Pritchard was stunned to learn, several months after she returned home, that Goodman, just 21 years old, had been killed by a roadside bomb in Afghanistan.
“In meeting the women of Panjshir Province, she had been quick to praise their intelligence and courage, and to advocate passionately for their education and increased roles in leadership,” Pritchard said.
“Days before her death, she had asked to stay on in Panjshir, as she felt she was making a difference, ‘with words, not weapons.’ She even imagined bringing her children to Panjshir Province one day, to show them how their mother had helped in the peaceful building of schools, medical clinics and women’s leadership programs.”
Now there is an answer to that question, what can we do to honor Ashton?
The Afghan Women’s Writing Project (AWWP) has set up the Sr. Airman Ashton Goodman Grant, which will support the writing and theater programs for Afghan women sponsored by AWWP.
Donations can be made in two ways:
First, via PayPal through the website http://www.awwproject.org/help-our-women-writers/ashton-goodman-grant/. (Follow up with an e-mail to ChristinaAsquith@yahoo.com saying you’d like your donation to go to the Ashton Goodman grant.)
Second, a check made out to AWWP may be mailed to AWWP/Christina Asquith, 6 Hilliard Place, Cambridge, MA 02138.
Members of the Senior Airman Ashton Goodman Grant’s board of directors will determine the use of the grant monies for AWWP and give a report on their use annually. Board members are Masha Hamilton, founder of AWWP; Pritchard; and Asquith.
Hamilton, a novelist, founded AWWP after her last trip to Afghanistan in November 2008. Her interest in Afghanistan was sparked in the late 1990s during the Taliban period, when she understood it “was one of the worst places in the world to be a woman.”

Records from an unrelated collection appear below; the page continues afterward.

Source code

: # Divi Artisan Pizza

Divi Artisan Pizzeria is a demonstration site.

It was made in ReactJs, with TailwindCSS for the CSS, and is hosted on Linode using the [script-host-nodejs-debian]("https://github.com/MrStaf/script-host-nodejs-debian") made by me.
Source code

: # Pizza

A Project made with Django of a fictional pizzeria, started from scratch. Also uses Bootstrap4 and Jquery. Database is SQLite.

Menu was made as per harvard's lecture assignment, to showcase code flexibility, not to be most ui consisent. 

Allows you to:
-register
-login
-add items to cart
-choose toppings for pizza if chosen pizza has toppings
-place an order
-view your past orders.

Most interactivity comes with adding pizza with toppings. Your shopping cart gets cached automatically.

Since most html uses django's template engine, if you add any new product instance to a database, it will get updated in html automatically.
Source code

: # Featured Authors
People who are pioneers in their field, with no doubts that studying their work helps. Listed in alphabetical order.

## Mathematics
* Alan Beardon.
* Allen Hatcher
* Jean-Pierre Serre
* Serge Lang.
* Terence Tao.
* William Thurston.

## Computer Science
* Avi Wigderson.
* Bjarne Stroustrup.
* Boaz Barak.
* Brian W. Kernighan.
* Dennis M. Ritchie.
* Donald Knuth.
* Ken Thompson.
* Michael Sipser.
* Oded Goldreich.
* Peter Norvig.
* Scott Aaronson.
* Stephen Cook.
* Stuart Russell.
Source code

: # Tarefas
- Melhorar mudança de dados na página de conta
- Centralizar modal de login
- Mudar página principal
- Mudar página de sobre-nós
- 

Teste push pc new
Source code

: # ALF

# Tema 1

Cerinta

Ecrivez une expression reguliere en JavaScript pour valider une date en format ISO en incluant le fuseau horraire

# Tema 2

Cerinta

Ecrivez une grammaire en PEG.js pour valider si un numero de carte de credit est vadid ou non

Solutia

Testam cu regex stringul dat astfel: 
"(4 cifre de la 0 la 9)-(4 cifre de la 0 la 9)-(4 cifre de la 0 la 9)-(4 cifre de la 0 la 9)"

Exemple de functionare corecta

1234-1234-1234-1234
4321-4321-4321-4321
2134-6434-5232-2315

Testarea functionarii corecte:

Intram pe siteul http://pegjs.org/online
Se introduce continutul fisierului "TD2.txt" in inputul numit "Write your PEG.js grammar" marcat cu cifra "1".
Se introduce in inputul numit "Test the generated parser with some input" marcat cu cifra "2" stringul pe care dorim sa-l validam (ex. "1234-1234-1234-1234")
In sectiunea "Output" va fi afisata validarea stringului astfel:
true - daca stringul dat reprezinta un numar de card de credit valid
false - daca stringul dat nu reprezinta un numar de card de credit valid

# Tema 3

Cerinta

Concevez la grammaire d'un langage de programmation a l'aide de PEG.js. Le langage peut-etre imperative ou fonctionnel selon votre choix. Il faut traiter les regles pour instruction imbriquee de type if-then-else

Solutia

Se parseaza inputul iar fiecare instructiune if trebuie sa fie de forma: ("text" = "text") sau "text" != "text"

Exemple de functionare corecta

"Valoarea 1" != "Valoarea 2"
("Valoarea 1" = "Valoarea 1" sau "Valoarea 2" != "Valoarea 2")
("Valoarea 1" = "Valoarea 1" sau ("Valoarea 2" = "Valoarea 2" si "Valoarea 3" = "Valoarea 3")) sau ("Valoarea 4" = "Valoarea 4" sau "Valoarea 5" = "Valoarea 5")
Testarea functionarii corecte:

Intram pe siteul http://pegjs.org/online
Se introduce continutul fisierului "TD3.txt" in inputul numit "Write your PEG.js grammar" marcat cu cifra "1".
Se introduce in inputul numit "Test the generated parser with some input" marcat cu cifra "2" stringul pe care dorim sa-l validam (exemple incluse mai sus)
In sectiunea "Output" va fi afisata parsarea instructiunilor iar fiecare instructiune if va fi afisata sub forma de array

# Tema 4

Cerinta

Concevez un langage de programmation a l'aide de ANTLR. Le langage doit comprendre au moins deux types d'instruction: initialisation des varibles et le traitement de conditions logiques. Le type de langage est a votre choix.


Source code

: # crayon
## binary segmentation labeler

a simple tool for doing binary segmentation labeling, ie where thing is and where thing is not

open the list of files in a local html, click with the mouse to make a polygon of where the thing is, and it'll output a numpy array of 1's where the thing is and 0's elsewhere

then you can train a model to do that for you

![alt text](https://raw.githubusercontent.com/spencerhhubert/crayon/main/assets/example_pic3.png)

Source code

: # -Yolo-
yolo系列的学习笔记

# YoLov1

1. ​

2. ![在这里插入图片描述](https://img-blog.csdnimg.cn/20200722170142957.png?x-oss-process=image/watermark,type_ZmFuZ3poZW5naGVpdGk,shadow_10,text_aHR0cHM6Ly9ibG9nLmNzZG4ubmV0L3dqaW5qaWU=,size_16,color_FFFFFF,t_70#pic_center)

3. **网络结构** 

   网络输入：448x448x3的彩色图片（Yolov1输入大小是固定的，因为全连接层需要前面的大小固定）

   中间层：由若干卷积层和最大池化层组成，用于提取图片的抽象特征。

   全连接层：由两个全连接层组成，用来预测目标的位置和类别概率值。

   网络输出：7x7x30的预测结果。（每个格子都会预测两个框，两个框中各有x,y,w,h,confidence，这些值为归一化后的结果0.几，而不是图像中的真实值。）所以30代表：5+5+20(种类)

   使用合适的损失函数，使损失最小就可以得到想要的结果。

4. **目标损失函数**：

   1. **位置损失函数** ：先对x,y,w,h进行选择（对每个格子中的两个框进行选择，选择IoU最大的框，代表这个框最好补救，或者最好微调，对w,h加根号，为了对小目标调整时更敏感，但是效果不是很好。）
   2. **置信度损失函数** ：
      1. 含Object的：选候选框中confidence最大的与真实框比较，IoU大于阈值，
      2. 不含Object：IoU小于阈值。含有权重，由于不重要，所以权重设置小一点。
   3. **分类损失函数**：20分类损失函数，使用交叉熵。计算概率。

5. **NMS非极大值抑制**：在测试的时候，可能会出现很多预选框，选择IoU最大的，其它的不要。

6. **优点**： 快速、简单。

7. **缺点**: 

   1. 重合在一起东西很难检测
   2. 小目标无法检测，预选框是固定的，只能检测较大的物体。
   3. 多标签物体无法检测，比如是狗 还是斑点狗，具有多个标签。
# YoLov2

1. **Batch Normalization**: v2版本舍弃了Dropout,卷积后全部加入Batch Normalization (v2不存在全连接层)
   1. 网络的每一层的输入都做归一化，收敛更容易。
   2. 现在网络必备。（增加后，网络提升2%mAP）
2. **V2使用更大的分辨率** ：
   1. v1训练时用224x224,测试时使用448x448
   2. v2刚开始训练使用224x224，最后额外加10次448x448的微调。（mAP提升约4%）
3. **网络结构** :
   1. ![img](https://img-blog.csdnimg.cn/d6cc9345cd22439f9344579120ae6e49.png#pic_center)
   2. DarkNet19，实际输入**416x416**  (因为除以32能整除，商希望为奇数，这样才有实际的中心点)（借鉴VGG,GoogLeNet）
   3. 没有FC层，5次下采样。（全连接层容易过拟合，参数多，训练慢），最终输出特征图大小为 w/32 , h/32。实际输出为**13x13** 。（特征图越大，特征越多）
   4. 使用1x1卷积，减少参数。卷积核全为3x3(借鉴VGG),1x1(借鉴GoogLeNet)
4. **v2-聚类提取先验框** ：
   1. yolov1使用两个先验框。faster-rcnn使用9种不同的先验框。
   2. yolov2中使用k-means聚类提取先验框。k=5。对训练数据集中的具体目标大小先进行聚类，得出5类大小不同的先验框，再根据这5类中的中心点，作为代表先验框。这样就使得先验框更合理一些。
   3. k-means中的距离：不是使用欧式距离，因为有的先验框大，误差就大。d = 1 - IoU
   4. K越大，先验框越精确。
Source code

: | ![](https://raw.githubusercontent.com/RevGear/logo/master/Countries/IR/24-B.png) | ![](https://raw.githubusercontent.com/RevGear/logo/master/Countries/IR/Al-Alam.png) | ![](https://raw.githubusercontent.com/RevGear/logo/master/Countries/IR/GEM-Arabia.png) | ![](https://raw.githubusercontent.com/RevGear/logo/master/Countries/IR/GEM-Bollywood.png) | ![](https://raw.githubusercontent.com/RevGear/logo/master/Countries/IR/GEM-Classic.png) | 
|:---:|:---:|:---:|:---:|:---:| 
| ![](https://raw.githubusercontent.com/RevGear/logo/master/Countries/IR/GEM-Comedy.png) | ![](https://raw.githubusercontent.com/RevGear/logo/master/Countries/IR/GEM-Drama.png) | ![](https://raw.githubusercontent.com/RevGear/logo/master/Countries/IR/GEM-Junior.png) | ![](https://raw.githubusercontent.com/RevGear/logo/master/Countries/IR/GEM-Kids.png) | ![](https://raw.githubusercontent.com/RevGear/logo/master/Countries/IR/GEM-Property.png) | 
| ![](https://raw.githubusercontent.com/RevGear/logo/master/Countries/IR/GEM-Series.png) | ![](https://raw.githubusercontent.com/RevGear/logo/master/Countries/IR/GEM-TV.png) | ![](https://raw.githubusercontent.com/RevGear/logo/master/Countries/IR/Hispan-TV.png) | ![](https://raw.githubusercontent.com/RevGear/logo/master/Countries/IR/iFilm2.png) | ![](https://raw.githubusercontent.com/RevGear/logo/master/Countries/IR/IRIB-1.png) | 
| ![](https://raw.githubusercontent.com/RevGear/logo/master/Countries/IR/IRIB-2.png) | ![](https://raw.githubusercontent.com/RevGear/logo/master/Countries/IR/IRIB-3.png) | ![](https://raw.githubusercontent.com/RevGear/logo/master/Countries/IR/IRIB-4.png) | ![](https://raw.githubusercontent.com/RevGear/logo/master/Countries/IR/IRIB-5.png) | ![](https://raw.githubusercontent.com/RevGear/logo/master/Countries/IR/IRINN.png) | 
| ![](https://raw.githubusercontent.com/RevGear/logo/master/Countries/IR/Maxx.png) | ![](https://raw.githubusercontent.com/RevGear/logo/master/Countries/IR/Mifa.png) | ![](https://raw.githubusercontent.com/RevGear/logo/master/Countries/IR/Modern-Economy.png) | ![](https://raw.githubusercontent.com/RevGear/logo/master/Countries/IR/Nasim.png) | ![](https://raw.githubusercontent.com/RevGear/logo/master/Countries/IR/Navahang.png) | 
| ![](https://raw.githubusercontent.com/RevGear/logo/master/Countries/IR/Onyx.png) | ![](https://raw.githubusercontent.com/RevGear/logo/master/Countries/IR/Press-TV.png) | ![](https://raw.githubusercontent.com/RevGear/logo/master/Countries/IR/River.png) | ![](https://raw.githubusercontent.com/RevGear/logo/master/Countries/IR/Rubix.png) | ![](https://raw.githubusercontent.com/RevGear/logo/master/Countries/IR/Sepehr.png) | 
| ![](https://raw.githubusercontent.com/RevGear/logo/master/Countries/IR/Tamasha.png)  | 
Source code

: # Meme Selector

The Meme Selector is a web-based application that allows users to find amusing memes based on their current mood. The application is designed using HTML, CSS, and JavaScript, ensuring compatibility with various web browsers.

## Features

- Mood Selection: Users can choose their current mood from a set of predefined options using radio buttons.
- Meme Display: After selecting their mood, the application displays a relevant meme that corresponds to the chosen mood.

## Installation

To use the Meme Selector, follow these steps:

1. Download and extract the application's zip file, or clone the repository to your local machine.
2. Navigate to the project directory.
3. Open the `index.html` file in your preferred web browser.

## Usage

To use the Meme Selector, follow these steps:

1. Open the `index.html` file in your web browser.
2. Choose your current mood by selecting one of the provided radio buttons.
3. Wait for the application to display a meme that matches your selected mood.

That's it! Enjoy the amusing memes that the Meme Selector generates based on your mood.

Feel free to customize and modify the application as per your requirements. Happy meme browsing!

AWWP offers online writing classes for women in Afghanistan, taught by American writers and teachers. The students’ work is published on the AWWP website, often anonymously, for the authors’ safety.
For more information on AWWP, go to http://www.awwproject.org/.
Pritchard said donations in any amount are welcome for the Ashton Goodman Grant. “Please help us transform the tragedy of Ashton’s death into an enduring tribute to her brave spirit and an act of hope and support for the women of Afghanistan.”